You did a good job of researching. As a resident of Japan, I was impressed by some of the things you said, but I also thought there were some things that were a little off.
* I've never heard of the so-called "lolicon boom" ending in 1984. What happened in 1984? Did Hideo Azuma stop his doujinshi activities and return to commercial magazines?
* Hideo Azuma has already passed away, but that doesn't mean he was a lolicon. He is married, and his daughter, who works as an illustrator, has a Twitter(X) account that you can easily find by searching (and she respects her father very much).
* I think that their expression through their doujinshi activities was, in their own words, a self-deprecating expression that "we are perverts who are aroused by the ink stains of pictures." Or maybe they simply wanted to draw manga with content that couldn't be published in commercial magazines. The reason they were able to do that was because the existence of lolicon was unknown in Japan at the time, and there was no social label that said it was "despicable" like in the West. At most, it was within the scope of the word "pervert."
* Japan is a rare region in the world where Christian values are not the foundation of society. Japanese people don't believe in the nonsense fiction that "the God who created this universe is very concerned about the sex life of a species of monkey living in a corner of a small planet" (they believe in a different nonsense).
* I think most Japanese people are missing the context I wrote above that they do not have a Christian moral foundation.
* Don't you think it is completely nonsense to classify paintings as "this one is 10 years old," "this one is 1000 years old," "this one looks like a girl but is a boy"? The age of a fictional character in a mere painting is entirely the artist's self-declaration. A painting can be expressed as anything, and that is what makes it fiction.
* It is depressing when society or a government official establishes morality about what is healthy and what is not, using arbitrary standards.
Why did Nazi Germany declare the paintings of Edvard Munch and others to be "degenerate art" before the war and banish them from the art world?
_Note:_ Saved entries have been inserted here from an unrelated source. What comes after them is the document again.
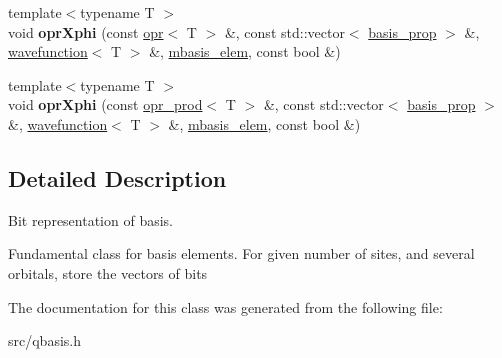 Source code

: \begin{DoxyCompactItemize}
\item 
\mbox{\label{classqbasis_1_1mbasis__elem_a29c6eee40d4c70b5acfb5c34203497df}} 
{\footnotesize template$<$typename T $>$ }\\void {\bfseries opr\+Xphi} (const \hyperlink{classqbasis_1_1opr}{opr}$<$ T $>$ \&, const std\+::vector$<$ \hyperlink{classqbasis_1_1basis__prop}{basis\+\_\+prop} $>$ \&, \hyperlink{classqbasis_1_1wavefunction}{wavefunction}$<$ T $>$ \&, \hyperlink{classqbasis_1_1mbasis__elem}{mbasis\+\_\+elem}, const bool \&)
\item 
\mbox{\label{classqbasis_1_1mbasis__elem_ace9e7f240f7e4f1d4ff4e328ef90dd21}} 
{\footnotesize template$<$typename T $>$ }\\void {\bfseries opr\+Xphi} (const \hyperlink{classqbasis_1_1opr__prod}{opr\+\_\+prod}$<$ T $>$ \&, const std\+::vector$<$ \hyperlink{classqbasis_1_1basis__prop}{basis\+\_\+prop} $>$ \&, \hyperlink{classqbasis_1_1wavefunction}{wavefunction}$<$ T $>$ \&, \hyperlink{classqbasis_1_1mbasis__elem}{mbasis\+\_\+elem}, const bool \&)
\end{DoxyCompactItemize}


\subsection{Detailed Description}
Bit representation of basis. 

Fundamental class for basis elements. For given number of sites, and several orbitals, store the vectors of bits 

The documentation for this class was generated from the following file\+:\begin{DoxyCompactItemize}
\item 
src/qbasis.\+h\end{DoxyCompactItemize}

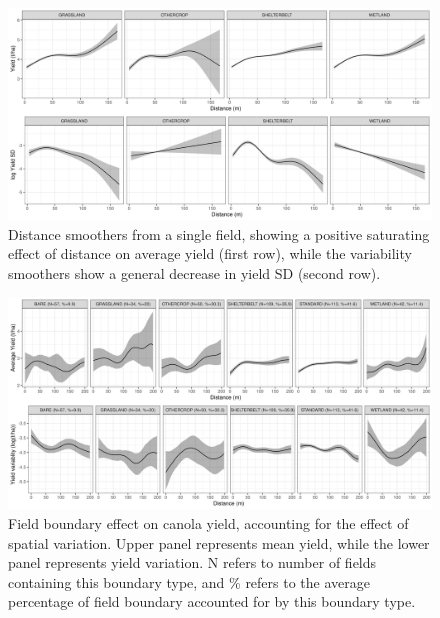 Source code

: \documentclass[]{elsarticle} %
\begin{document}
\newpage

\begin{figure}
\includegraphics[width=1\linewidth]{distSmooths} \caption{Distance smoothers from a single field, showing a positive saturating effect of distance on average yield (first row), while the variability smoothers show a general decrease in yield SD (second row).}
\end{figure}

\newpage

\begin{figure}
\includegraphics[width=1\linewidth]{ModelSummary3a_canola} \caption{Field boundary effect on canola yield, accounting for the effect of spatial variation. Upper panel represents mean yield, while the lower panel represents yield variation. N refers to number of fields containing this boundary type, and \% refers to the average percentage of field boundary accounted for by this boundary type.}
\end{figure}

\newpage
\end{document}
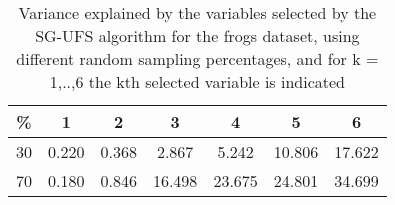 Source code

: \begin{table}
	\begin{center}
		\begin{tabular}{c c c c c c c}
			\% & 1 & 2 & 3 & 4 & 5 & 6 \\
			\hline
			30 & 0.220 & 0.368 & 2.867 & 5.242 & 10.806 & 17.622 \\
			70 & 0.180 & 0.846 & 16.498 & 23.675 & 24.801 & 34.699 \\
		\end{tabular}
	\end{center}
	\caption{Variance explained by the variables selected by the SG-UFS algorithm for the frogs dataset, using different random sampling percentages, and for k = 1,..,6 the kth selected variable is indicated}
\end{table} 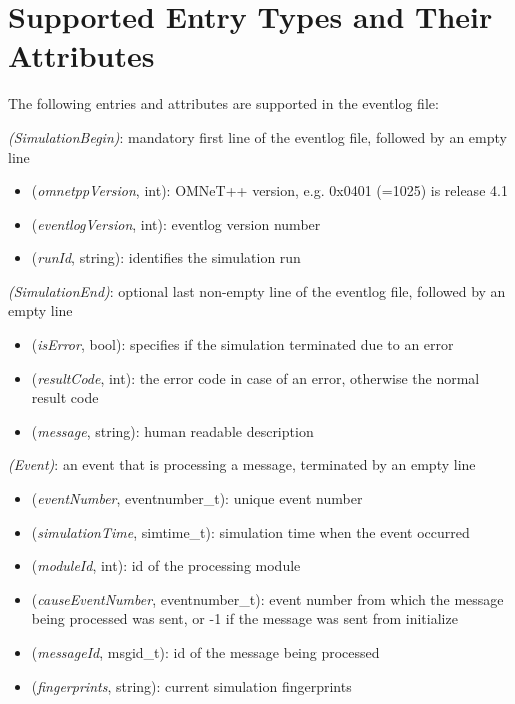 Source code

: \section{Supported Entry Types and Their Attributes}
\label{sec:eventlog-file-format:entry-types}

The following entries and attributes are supported in the eventlog file:


 \textit{(SimulationBegin)}: mandatory first line of the eventlog file, followed by an empty line

\begin{itemize}
  \item {} (\textit{omnetppVersion}, int): OMNeT++ version, e.g. 0x0401 (=1025) is release 4.1
  \item {} (\textit{eventlogVersion}, int): eventlog version number
  \item {} (\textit{runId}, string): identifies the simulation run
\end{itemize}

 \textit{(SimulationEnd)}: optional last non-empty line of the eventlog file, followed by an empty line

\begin{itemize}
  \item {} (\textit{isError}, bool): specifies if the simulation terminated due to an error
  \item {} (\textit{resultCode}, int): the error code in case of an error, otherwise the normal result code
  \item {} (\textit{message}, string): human readable description
\end{itemize}

 \textit{(Event)}: an event that is processing a message, terminated by an empty line

\begin{itemize}
  \item \tbf{\#} (\textit{eventNumber}, eventnumber\_t): unique event number
  \item {} (\textit{simulationTime}, simtime\_t): simulation time when the event occurred
  \item {} (\textit{moduleId}, int): id of the processing module
  \item {} (\textit{causeEventNumber}, eventnumber\_t): event number from which the message being processed was sent, or -1 if the message was sent from initialize
  \item {} (\textit{messageId}, msgid\_t): id of the message being processed
  \item {} (\textit{fingerprints}, string): current simulation fingerprints
\end{itemize}


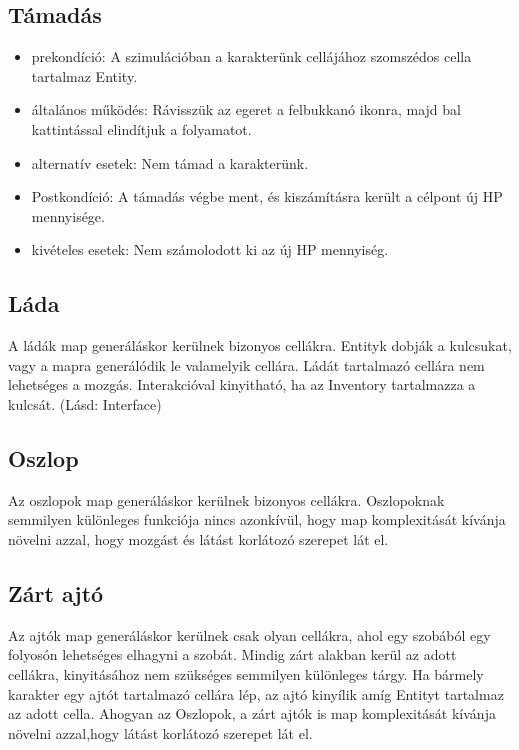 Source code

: \subsection{Támadás}

\begin{itemize}
    \item prekondíció: A szimulációban a karakterünk cellájához szomszédos cella tartalmaz Entity.
    \item általános működés: Rávisszük az egeret a felbukkanó ikonra, majd bal kattintással elindítjuk a folyamatot.
    \item alternatív esetek: Nem támad a karakterünk.
    \item Postkondíció: A támadás végbe ment, és kiszámításra került a célpont új HP mennyisége.
    \item kivételes esetek: Nem számolodott ki az új HP mennyiség.
\end{itemize}


\subsection{Láda}

A ládák map generáláskor kerülnek bizonyos cellákra.
Entityk dobják a kulcsukat, vagy a mapra generálódik le valamelyik cellára.
Ládát tartalmazó cellára nem lehetséges a mozgás.
Interakcióval kinyitható, ha az Inventory tartalmazza a kulcsát. (Lásd: Interface)

\subsection{Oszlop}

Az oszlopok map generáláskor kerülnek bizonyos cellákra.
Oszlopoknak semmilyen különleges funkciója nincs azonkívül, hogy map komplexitását kívánja növelni azzal,
hogy mozgást és látást korlátozó szerepet lát el.

\subsection{Zárt ajtó}

Az ajtók map generáláskor kerülnek csak olyan cellákra, ahol egy szobából egy folyosón lehetséges elhagyni a szobát.
Mindig zárt alakban kerül az adott cellákra, kinyitásához nem szükséges semmilyen különleges tárgy. Ha bármely karakter egy ajtót tartalmazó cellára lép, az ajtó kinyílik amíg Entityt tartalmaz az adott cella.
Ahogyan az Oszlopok, a zárt ajtók is map komplexitását kívánja növelni azzal,hogy látást korlátozó szerepet lát el.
Because they thought it was "unhealthy." If you think Nazi Germany was a "healthy empire," then you may argue that there should be legal restrictions on lolicon art as well.
* I don't understand why people get so worked up over a mere ink blot or collection of pixels that make up an image. If you want to say that "it's dangerous because there are people who can't distinguish between reality and fiction," then what about people who preach "fiction" like God, heaven, and hell, and kill others for it?